SouABR is the 1st blockchain traceability program in the Brazilian textile industry, officially launched on October 7, 2021, on World Cotton Day. It was born under the growing demands for more transparency in the buying, selling and consumption processes, and its proposal is to offer the public a kind of “x-ray” of the item they are purchasing, communicating the steps that the cotton in that item took until reach your hands. This is only possible thanks to Blockchain technology, which works as a secure bank of information organized into blocks and which prevents changes, identifying and informing about the production links: farm, spinning, weaving or knitting, clothing and retail.
As the released report shows, in 2023, 54 producers and 60 farms took part in the SouABR Program, with a total of 8.884 bales tracked, compared to 25 producers, 32 farms and 12.606 bales tracked in 2022.
In relation to spinning mills, 1.192.605,08 kg of yarn were produced in 2022, and 1.016.083,73 kg in the following year. The tracked companies Cataguases, Fiação Fio Puro, Incofios, Renaux View, Santana Textiles and Vicunha produced a total of 2.208.688,81 kg of yarn during the period.
The weaving companies Cataguases, Renaux View, Santana Textiles and Vicunha produced a total of 38.876,56 m of fabrics and the Dalila Têxtil knitwear factory manufactured 92.444,55 kg of fabrics in the years analyzed. There were 24.207,11 m of fabric and 51.130,78 kg of mesh in 2022, and 14.669,45 m of fabric and 41.313,77 kg of mesh in 2023.
With regard to clothing, the companies tracked By Cotton, Cataguases, Ease, Emphasis, Jace Confecções and Ufo Way produced 107.217 pieces in 2022, and 52.493 pieces in 2023, resulting in 159.710 pieces produced.
With retailers Reserva, Renner, YouCom, Almagrino, C&A and Dendezeiro, 127.425 tracked pieces were produced in the period, divided into different collections. For Fernando Sigal, product director at Reserva, the sustainable production process begins with the choice of raw materials. “The preference for certified and traceable cotton demonstrates a commitment not only to the quality of the products, but to an entire scenario of socio-environmental responsibility and transparency in the textile industry. Working towards an increasingly positive impact, ensuring fair working relationships and responsible production, is crucial to remaining standing as a brand fit for our time,” he said.

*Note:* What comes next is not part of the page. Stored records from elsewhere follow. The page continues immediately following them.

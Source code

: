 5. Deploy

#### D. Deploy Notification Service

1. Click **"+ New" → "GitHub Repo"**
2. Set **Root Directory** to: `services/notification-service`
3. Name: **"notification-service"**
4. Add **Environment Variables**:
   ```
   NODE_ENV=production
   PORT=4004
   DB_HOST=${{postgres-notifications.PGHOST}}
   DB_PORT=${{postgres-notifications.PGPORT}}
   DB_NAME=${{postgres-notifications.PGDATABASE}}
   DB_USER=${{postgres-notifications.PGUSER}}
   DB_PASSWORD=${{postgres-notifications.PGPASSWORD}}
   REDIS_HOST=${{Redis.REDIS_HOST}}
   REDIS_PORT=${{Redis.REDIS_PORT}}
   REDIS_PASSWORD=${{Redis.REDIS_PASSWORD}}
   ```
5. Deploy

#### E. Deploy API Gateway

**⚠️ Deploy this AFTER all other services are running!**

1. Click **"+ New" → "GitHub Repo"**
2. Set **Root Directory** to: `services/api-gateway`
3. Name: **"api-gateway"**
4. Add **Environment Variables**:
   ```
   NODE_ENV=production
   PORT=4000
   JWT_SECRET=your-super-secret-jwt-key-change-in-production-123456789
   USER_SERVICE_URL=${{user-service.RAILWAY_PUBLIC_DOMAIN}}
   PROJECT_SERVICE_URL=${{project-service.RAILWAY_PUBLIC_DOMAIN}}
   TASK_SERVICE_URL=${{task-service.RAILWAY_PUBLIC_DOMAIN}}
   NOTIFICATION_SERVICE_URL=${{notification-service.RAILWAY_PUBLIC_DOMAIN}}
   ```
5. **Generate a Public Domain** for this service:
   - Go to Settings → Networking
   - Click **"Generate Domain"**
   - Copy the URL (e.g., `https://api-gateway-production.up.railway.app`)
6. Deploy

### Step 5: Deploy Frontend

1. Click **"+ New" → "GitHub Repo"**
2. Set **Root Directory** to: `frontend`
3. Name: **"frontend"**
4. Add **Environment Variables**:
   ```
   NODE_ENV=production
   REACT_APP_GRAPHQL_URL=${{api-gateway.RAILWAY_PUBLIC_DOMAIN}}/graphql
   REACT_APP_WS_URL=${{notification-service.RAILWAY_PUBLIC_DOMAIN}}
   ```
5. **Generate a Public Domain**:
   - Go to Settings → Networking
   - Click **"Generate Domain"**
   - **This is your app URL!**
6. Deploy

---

SouABR was born thanks to consumer behavior and, therefore, continues to encourage more conscious choices, demonstrating that the cotton present in that piece of clothing has socio-environmental certification by the ABR (Responsible Brazilian Cotton) program. There are 183 verification items distributed across eight criteria: employment contract; prohibition of child labor and prohibition of work similar to slavery, unworthy or degrading, as required; freedom of union association; prohibition of discrimination against people; safety, health and environment of rural work; environmental performance; and good agricultural practices.
For Alexandre Schenkel, president of Abrapa, the SouABR program is paving the way for a more ethical, transparent and responsible textile industry in Brazil, demonstrating that fashion and conscious consumption can go hand in hand. “The entire textile chain needs to be committed, and SouABR’s challenge is not just about numbers, delivering tracked pieces and showing the farms’ certificates. It’s about showing what we do best, within the country, highlighting the commitment we have to people and the work we generate,” he declared.